Exercise:
Your answer should be the lines of the material that include the word "inventory".
▬▬▬▬▬▬
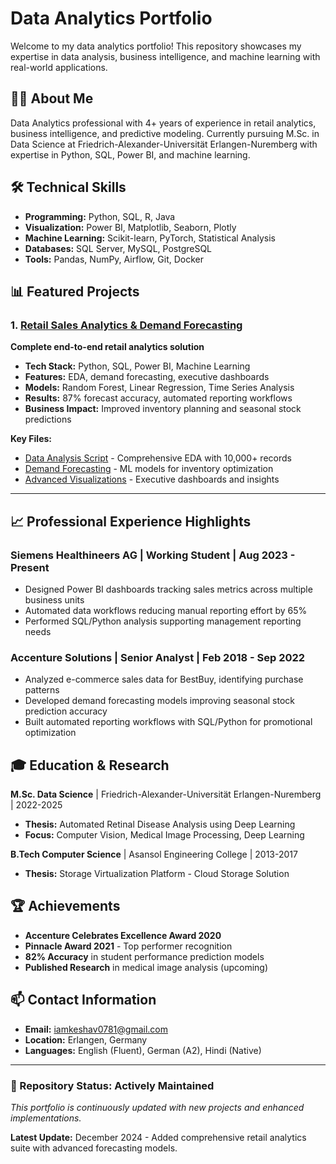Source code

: # Data Analytics Portfolio

Welcome to my data analytics portfolio! This repository showcases my expertise in data analysis, business intelligence, and machine learning with real-world applications.

## 👨‍💻 About Me
Data Analytics professional with 4+ years of experience in retail analytics, business intelligence, and predictive modeling. Currently pursuing M.Sc. in Data Science at Friedrich-Alexander-Universität Erlangen-Nuremberg with expertise in Python, SQL, Power BI, and machine learning.

## 🛠️ Technical Skills
- **Programming:** Python, SQL, R, Java
- **Visualization:** Power BI, Matplotlib, Seaborn, Plotly
- **Machine Learning:** Scikit-learn, PyTorch, Statistical Analysis
- **Databases:** SQL Server, MySQL, PostgreSQL
- **Tools:** Pandas, NumPy, Airflow, Git, Docker

## 📊 Featured Projects

### 1. [Retail Sales Analytics & Demand Forecasting](01-retail-sales-analytics/)
**Complete end-to-end retail analytics solution**
- **Tech Stack:** Python, SQL, Power BI, Machine Learning
- **Features:** EDA, demand forecasting, executive dashboards
- **Models:** Random Forest, Linear Regression, Time Series Analysis
- **Results:** 87% forecast accuracy, automated reporting workflows
- **Business Impact:** Improved inventory planning and seasonal stock predictions

**Key Files:**
- [Data Analysis Script](01-retail-sales-analytics/data_analysis.py) - Comprehensive EDA with 10,000+ records
- [Demand Forecasting](01-retail-sales-analytics/demand_forecasting.py) - ML models for inventory optimization
- [Advanced Visualizations](01-retail-sales-analytics/data_visualization.py) - Executive dashboards and insights

---

## 📈 Professional Experience Highlights

### **Siemens Healthineers AG** | Working Student | Aug 2023 - Present
- Designed Power BI dashboards tracking sales metrics across multiple business units
- Automated data workflows reducing manual reporting effort by 65%
- Performed SQL/Python analysis supporting management reporting needs

### **Accenture Solutions** | Senior Analyst | Feb 2018 - Sep 2022
- Analyzed e-commerce sales data for BestBuy, identifying purchase patterns
- Developed demand forecasting models improving seasonal stock prediction accuracy
- Built automated reporting workflows with SQL/Python for promotional optimization

## 🎓 Education & Research

**M.Sc. Data Science** | Friedrich-Alexander-Universität Erlangen-Nuremberg | 2022-2025
- **Thesis:** Automated Retinal Disease Analysis using Deep Learning
- **Focus:** Computer Vision, Medical Image Processing, Deep Learning

**B.Tech Computer Science** | Asansol Engineering College | 2013-2017
- **Thesis:** Storage Virtualization Platform - Cloud Storage Solution

## 🏆 Achievements
- **Accenture Celebrates Excellence Award 2020**
- **Pinnacle Award 2021** - Top performer recognition
- **82% Accuracy** in student performance prediction models
- **Published Research** in medical image analysis (upcoming)

## 📫 Contact Information
- **Email:** iamkeshav0781@gmail.com
- **Location:** Erlangen, Germany
- **Languages:** English (Fluent), German (A2), Hindi (Native)

---

### 🚀 Repository Status: **Actively Maintained**
*This portfolio is continuously updated with new projects and enhanced implementations.*

**Latest Update:** December 2024 - Added comprehensive retail analytics suite with advanced forecasting models.

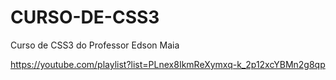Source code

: # CURSO-DE-CSS3
 Curso de CSS3 do Professor Edson Maia

 https://youtube.com/playlist?list=PLnex8IkmReXymxq-k_2p12xcYBMn2g8qp
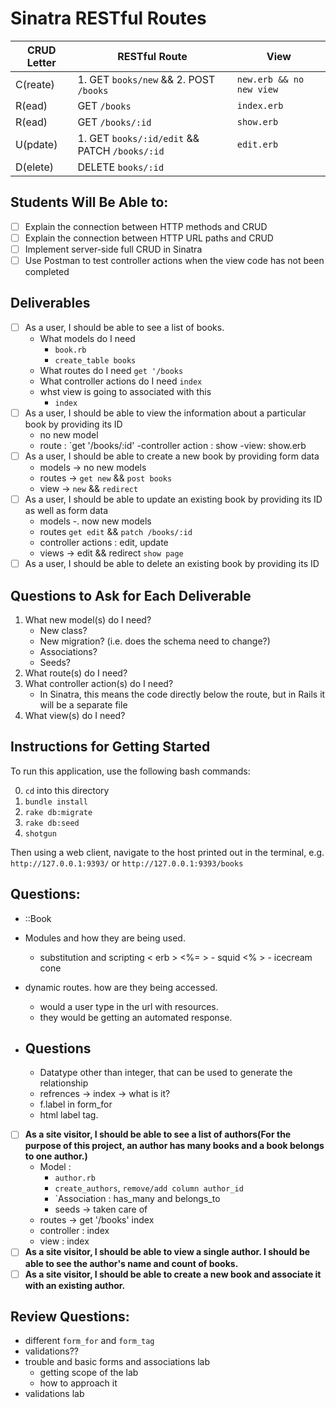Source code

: # Sinatra RESTful Routes

| CRUD Letter | RESTful Route          | View |
|-------------|------------------------|-------------------|
| C(reate)    |   1. GET `books/new`  && 2. POST `/books`    |      `new.erb && no new view`         |
| R(ead)      |   GET  `/books`       |     `index.erb`        |
| R(ead)      |   GET   `/books/:id`  |     `show.erb`         |
| U(pdate)    |   1. GET  `books/:id/edit` && PATCH `/books/:id` |   `edit.erb`            |
| D(elete)    |    DELETE `books/:id`   |               |

## Students Will Be Able to:
 - [ ] Explain the connection between HTTP methods and CRUD
 - [ ] Explain the connection between HTTP URL paths and CRUD
 - [ ] Implement server-side full CRUD in Sinatra
 - [ ] Use Postman to test controller actions when the view code has not been completed

## Deliverables

 - [ ] As a user, I should be able to see a list of books.
    - What models do I need
        - `book.rb`
        - `create_table books`
    - What routes do I need
        `get '/books`
    - What controller actions do I need
        `index`
    - whst view is going to associated with this
        - `index`
 - [ ] As a user, I should be able to view the information about a particular book by providing its ID
    - no new model 
    - route : `get '/books/:id'
    -controller action : show
    -view: show.erb
 - [ ] As a user, I should be able to create a new book by providing form data
    - models -> no new models
    - routes -> `get new` && `post books`
    - view -> `new` && `redirect`
 - [ ] As a user, I should be able to update an existing book by providing its ID as well as form data
    - models -. now new models
    - routes `get edit` && `patch /books/:id`
    - controller actions : edit, update
    - views -> edit && redirect `show page`
 - [ ] As a user, I should be able to delete an existing book by providing its ID

## Questions to Ask for Each Deliverable

1. What new model(s) do I need?
    - New class?
    - New migration? (i.e. does the schema need to change?)
    - Associations?
    - Seeds?
2. What route(s) do I need?
3. What controller action(s) do I need?
    - In Sinatra, this means the code directly below the route, but in Rails it will be a separate file
4. What view(s) do I need?

## Instructions for Getting Started

To run this application, use the following bash commands:

0. `cd` into this directory
1. `bundle install`
2. `rake db:migrate`
3. `rake db:seed`
4. `shotgun`

Then using a web client, navigate to the host printed out in the terminal, e.g. `http://127.0.0.1:9393/` or `http://127.0.0.1:9393/books`

## Questions:
- ::Book
- Modules and how they are being used.
    - substitution and scripting < erb >
    <%= > - squid
    <% > - icecream cone
- dynamic routes. how are they being accessed. 
    - would a user type in the url with resources.
    - they would be getting an automated response. 

- ## Questions 
    - Datatype other than integer, that can be used to generate the relationship
    - refrences -> index -> what is it?
    - f.label in form_for
    - html label tag.


- [ ] **As a site visitor, I should be able to see a list of authors(For the purpose of this project, an author has many books and a book belongs to one author.)**
    - Model : 
        - `author.rb`
        - `create_authors`, `remove/add column author_id`
        - `Association : has_many and belongs_to
        - seeds -> taken care of
    - routes -> get '/books' index
    - controller : index
    - view : index
- [ ] **As a site visitor, I should be able to view a single author.  I should be able to see the author's name and count of books.**
- [ ] **As a site visitor, I should be able to create a new book and associate it with an existing author.**

## Review Questions:
- different `form_for` and `form_tag`
- validations??
- trouble and basic forms and associations lab
    - getting scope of the lab
    - how to approach it
- validations lab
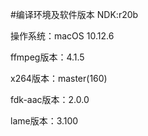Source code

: #编译环境及软件版本
NDK:r20b

操作系统：macOS 10.12.6

ffmpeg版本：4.1.5

x264版本：master(160)

fdk-aac版本：2.0.0

lame版本：3.100



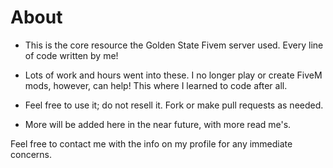 # About
- This is the core resource the Golden State Fivem server used. Every line of code written by me!
- Lots of work and hours went into these. I no longer play or create FiveM mods, however, can help! This where I learned to code after all.
- Feel free to use it; do not resell it. Fork or make pull requests as needed.

- More will be added here in the near future, with more read me's.

Feel free to contact me with the info on my profile for any immediate concerns.
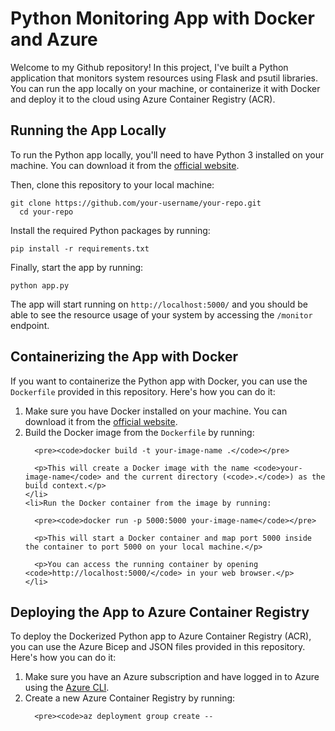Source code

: <!DOCTYPE html>
<html>
<head>
  <meta charset="UTF-8">
</head>
<body>

  <h1>Python Monitoring App with Docker and Azure</h1>

  <p>Welcome to my Github repository! In this project, I've built a Python application that monitors system resources using Flask and psutil libraries. You can run the app locally on your machine, or containerize it with Docker and deploy it to the cloud using Azure Container Registry (ACR).</p>

  <h2>Running the App Locally</h2>

  <p>To run the Python app locally, you'll need to have Python 3 installed on your machine. You can download it from the <a href="https://www.python.org/downloads/">official website</a>.</p>

  <p>Then, clone this repository to your local machine:</p>

  <pre><code>git clone https://github.com/your-username/your-repo.git
  cd your-repo</code></pre>

  <p>Install the required Python packages by running:</p>

  <pre><code>pip install -r requirements.txt</code></pre>

  <p>Finally, start the app by running:</p>

  <pre><code>python app.py</code></pre>

  <p>The app will start running on <code>http://localhost:5000/</code> and you should be able to see the resource usage of your system by accessing the <code>/monitor</code> endpoint.</p>

  <h2>Containerizing the App with Docker</h2>

  <p>If you want to containerize the Python app with Docker, you can use the <code>Dockerfile</code> provided in this repository. Here's how you can do it:</p>

  <ol>
    <li>Make sure you have Docker installed on your machine. You can download it from the <a href="https://www.docker.com/products/docker-desktop">official website</a>.</li>
    <li>Build the Docker image from the <code>Dockerfile</code> by running:

      <pre><code>docker build -t your-image-name .</code></pre>

      <p>This will create a Docker image with the name <code>your-image-name</code> and the current directory (<code>.</code>) as the build context.</p>
    </li>
    <li>Run the Docker container from the image by running:

      <pre><code>docker run -p 5000:5000 your-image-name</code></pre>

      <p>This will start a Docker container and map port 5000 inside the container to port 5000 on your local machine.</p>

      <p>You can access the running container by opening <code>http://localhost:5000/</code> in your web browser.</p>
    </li>
  </ol>

  <h2>Deploying the App to Azure Container Registry</h2>

  <p>To deploy the Dockerized Python app to Azure Container Registry (ACR), you can use the Azure Bicep and JSON files provided in this repository. Here's how you can do it:</p>

  <ol>
    <li>Make sure you have an Azure subscription and have logged in to Azure using the <a href="https://docs.microsoft.com/en-us/cli/azure/install-azure-cli">Azure CLI</a>.</li>
    <li>Create a new Azure Container Registry by running:

      <pre><code>az deployment group create --
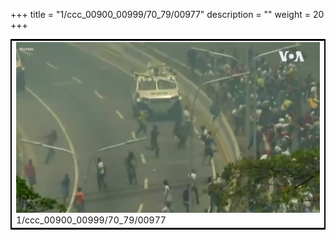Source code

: +++
title = "1/ccc_00900_00999/70_79/00977"
description = ""
weight = 20
+++

<table style="border:2px solid black;max-width:800px;max-height:800px;" 
><tr><td>
<img class="center-fit-jpg"
src="/jpg_/aaa_20190430_NxaOmWaI8sI_00976.jpg">
1/ccc_00900_00999/70_79/00977
</img></td></tr></table>

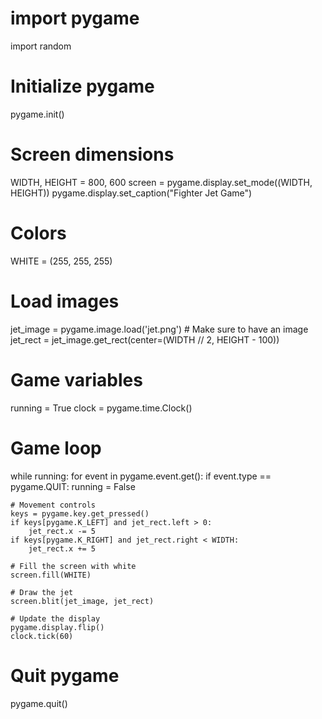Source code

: # import pygame
import random

# Initialize pygame
pygame.init()

# Screen dimensions
WIDTH, HEIGHT = 800, 600
screen = pygame.display.set_mode((WIDTH, HEIGHT))
pygame.display.set_caption("Fighter Jet Game")

# Colors
WHITE = (255, 255, 255)

# Load images
jet_image = pygame.image.load('jet.png')  # Make sure to have an image
jet_rect = jet_image.get_rect(center=(WIDTH // 2, HEIGHT - 100))

# Game variables
running = True
clock = pygame.time.Clock()

# Game loop
while running:
    for event in pygame.event.get():
        if event.type == pygame.QUIT:
            running = False

    # Movement controls
    keys = pygame.key.get_pressed()
    if keys[pygame.K_LEFT] and jet_rect.left > 0:
        jet_rect.x -= 5
    if keys[pygame.K_RIGHT] and jet_rect.right < WIDTH:
        jet_rect.x += 5

    # Fill the screen with white
    screen.fill(WHITE)
    
    # Draw the jet
    screen.blit(jet_image, jet_rect)

    # Update the display
    pygame.display.flip()
    clock.tick(60)

# Quit pygame
pygame.quit()

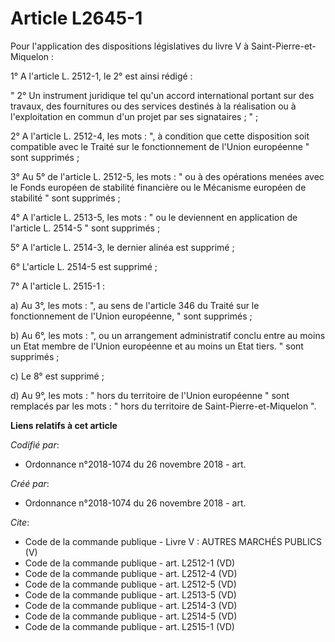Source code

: # Article L2645-1

Pour l'application des dispositions législatives du livre V à Saint-Pierre-et-Miquelon : 

1° A l'article L. 2512-1, le 2° est ainsi rédigé : 

" 2° Un instrument juridique tel qu'un accord international portant sur des travaux, des fournitures ou des services destinés
à la réalisation ou à l'exploitation en commun d'un projet par ses signataires ; " ; 

2° A l'article L. 2512-4, les mots : ", à condition que cette disposition soit compatible avec le Traité sur le
fonctionnement de l'Union européenne " sont supprimés ; 

3° Au 5° de l'article L. 2512-5, les mots : " ou à des opérations menées avec le Fonds européen de stabilité financière ou le
Mécanisme européen de stabilité " sont supprimés ; 

4° A l'article L. 2513-5, les mots : " ou le deviennent en application de l'article L. 2514-5 " sont supprimés ; 

5° A l'article L. 2514-3, le dernier alinéa est supprimé ; 

6° L'article L. 2514-5 est supprimé ; 

7° A l'article L. 2515-1 : 

a) Au 3°, les mots : ", au sens de l'article 346 du Traité sur le fonctionnement de l'Union européenne, " sont supprimés ; 

b) Au 6°, les mots : ", ou un arrangement administratif conclu entre au moins un Etat membre de l'Union européenne et au
moins un Etat tiers. " sont supprimés ; 

c) Le 8° est supprimé ; 

d) Au 9°, les mots : " hors du territoire de l'Union européenne " sont remplacés par les mots : " hors du territoire de
Saint-Pierre-et-Miquelon ".

**Liens relatifs à cet article**

_Codifié par_:

  - Ordonnance n°2018-1074 du 26 novembre 2018 - art.

_Créé par_:

  - Ordonnance n°2018-1074 du 26 novembre 2018 - art.

_Cite_:

  - Code de la commande publique -  Livre V : AUTRES MARCHÉS PUBLICS (V)
  - Code de la commande publique - art. L2512-1 (VD)
  - Code de la commande publique - art. L2512-4 (VD)
  - Code de la commande publique - art. L2512-5 (VD)
  - Code de la commande publique - art. L2513-5 (VD)
  - Code de la commande publique - art. L2514-3 (VD)
  - Code de la commande publique - art. L2514-5 (VD)
  - Code de la commande publique - art. L2515-1 (VD)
▬▬▬▬▬▬
Solution to the exercise:
- **Business Impact:** Improved inventory planning and seasonal stock predictions
- [Demand Forecasting](01-retail-sales-analytics/demand_forecasting.py) - ML models for inventory optimization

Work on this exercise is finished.